I can't speak to the other issues, but for these - it looks like something isn't right in the system. Could be an incompatibility with Suse 12.1.

What the errors are saying is that malloc is failing when used at a very early stage in starting the process. Can you run even a C-based MPI "hello" program?


On Dec 21, 2012, at 1:41 AM, Siegmar Gross <Siegmar.Gross@informatik.hs-fulda.de> wrote:

The program breaks if I use two Linux.x86_64 machines (Open Suse 12.1).

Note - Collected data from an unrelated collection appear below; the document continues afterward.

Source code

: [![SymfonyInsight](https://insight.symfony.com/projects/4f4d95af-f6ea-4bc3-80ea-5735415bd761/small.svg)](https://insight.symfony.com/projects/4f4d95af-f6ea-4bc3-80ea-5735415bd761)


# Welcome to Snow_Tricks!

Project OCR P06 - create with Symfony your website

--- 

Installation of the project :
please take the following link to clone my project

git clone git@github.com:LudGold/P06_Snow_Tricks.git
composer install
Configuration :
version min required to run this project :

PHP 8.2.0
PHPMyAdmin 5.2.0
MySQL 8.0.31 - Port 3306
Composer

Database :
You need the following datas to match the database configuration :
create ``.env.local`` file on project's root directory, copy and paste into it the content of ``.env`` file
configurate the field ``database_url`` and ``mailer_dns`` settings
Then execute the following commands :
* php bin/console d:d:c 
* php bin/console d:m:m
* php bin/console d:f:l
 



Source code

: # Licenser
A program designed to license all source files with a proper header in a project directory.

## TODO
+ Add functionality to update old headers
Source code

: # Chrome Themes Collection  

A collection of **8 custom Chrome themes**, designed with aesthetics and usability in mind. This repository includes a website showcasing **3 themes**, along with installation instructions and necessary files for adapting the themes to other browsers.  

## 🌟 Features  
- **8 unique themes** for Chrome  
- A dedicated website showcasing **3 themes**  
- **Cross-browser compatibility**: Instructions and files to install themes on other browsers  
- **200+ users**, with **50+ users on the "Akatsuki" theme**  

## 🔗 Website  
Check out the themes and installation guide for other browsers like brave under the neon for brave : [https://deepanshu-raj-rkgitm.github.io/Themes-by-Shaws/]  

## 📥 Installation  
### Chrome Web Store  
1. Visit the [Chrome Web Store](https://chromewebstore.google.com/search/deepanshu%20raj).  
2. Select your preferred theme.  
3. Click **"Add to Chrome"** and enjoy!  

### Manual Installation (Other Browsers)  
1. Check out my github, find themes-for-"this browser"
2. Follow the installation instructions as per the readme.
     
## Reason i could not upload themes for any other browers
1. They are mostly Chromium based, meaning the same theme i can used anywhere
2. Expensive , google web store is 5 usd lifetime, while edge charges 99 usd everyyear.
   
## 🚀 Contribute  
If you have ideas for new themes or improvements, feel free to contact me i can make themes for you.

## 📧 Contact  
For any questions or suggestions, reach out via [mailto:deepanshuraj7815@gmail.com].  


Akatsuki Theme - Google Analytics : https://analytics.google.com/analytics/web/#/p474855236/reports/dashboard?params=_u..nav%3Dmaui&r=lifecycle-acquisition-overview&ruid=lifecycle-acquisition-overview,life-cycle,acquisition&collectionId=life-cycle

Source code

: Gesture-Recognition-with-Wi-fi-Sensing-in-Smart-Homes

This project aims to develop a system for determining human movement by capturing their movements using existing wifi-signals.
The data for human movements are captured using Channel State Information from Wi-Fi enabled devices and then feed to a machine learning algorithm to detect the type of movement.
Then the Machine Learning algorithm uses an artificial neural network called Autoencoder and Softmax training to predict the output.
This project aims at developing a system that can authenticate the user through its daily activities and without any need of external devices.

linpc1 etc 101 mpiexec -np 2 -host linpc0,linpc1 java BcastIntArrayMain
--------------------------------------------------------------------------
It looks like opal_init failed for some reason; your parallel process is
likely to abort.  There are many reasons that a parallel process can
fail during opal_init; some of which are due to configuration or
environment problems.  This failure appears to be an internal failure;
here's some additional information (which may only be relevant to an
Open MPI developer):

 mca_base_open failed
 --> Returned value -2 instead of OPAL_SUCCESS
...
 ompi_mpi_init: orte_init failed
 --> Returned "Out of resource" (-2) instead of "Success" (0)
--------------------------------------------------------------------------
*** An error occurred in MPI_Init
*** on a NULL communicator
*** MPI_ERRORS_ARE_FATAL (processes in this communicator will now abort,
***    and potentially your MPI job)
[(null):10586] Local abort before MPI_INIT completed successfully; not able to 
aggregate error messages, and not able to guarantee that all other processes 
were killed!
-------------------------------------------------------
Primary job  terminated normally, but 1 process returned
a non-zero exit code.. Per user-direction, the job has been aborted.
-------------------------------------------------------
--------------------------------------------------------------------------
mpiexec detected that one or more processes exited with non-zero status, thus 
causing
the job to be terminated. The first process to do so was:

 Process name: [[16706,1],1]
 Exit code:    1
--------------------------------------------------------------------------



I use a valid environment on all machines. The problem occurs as well
when I compile and run the program directly on the Linux system.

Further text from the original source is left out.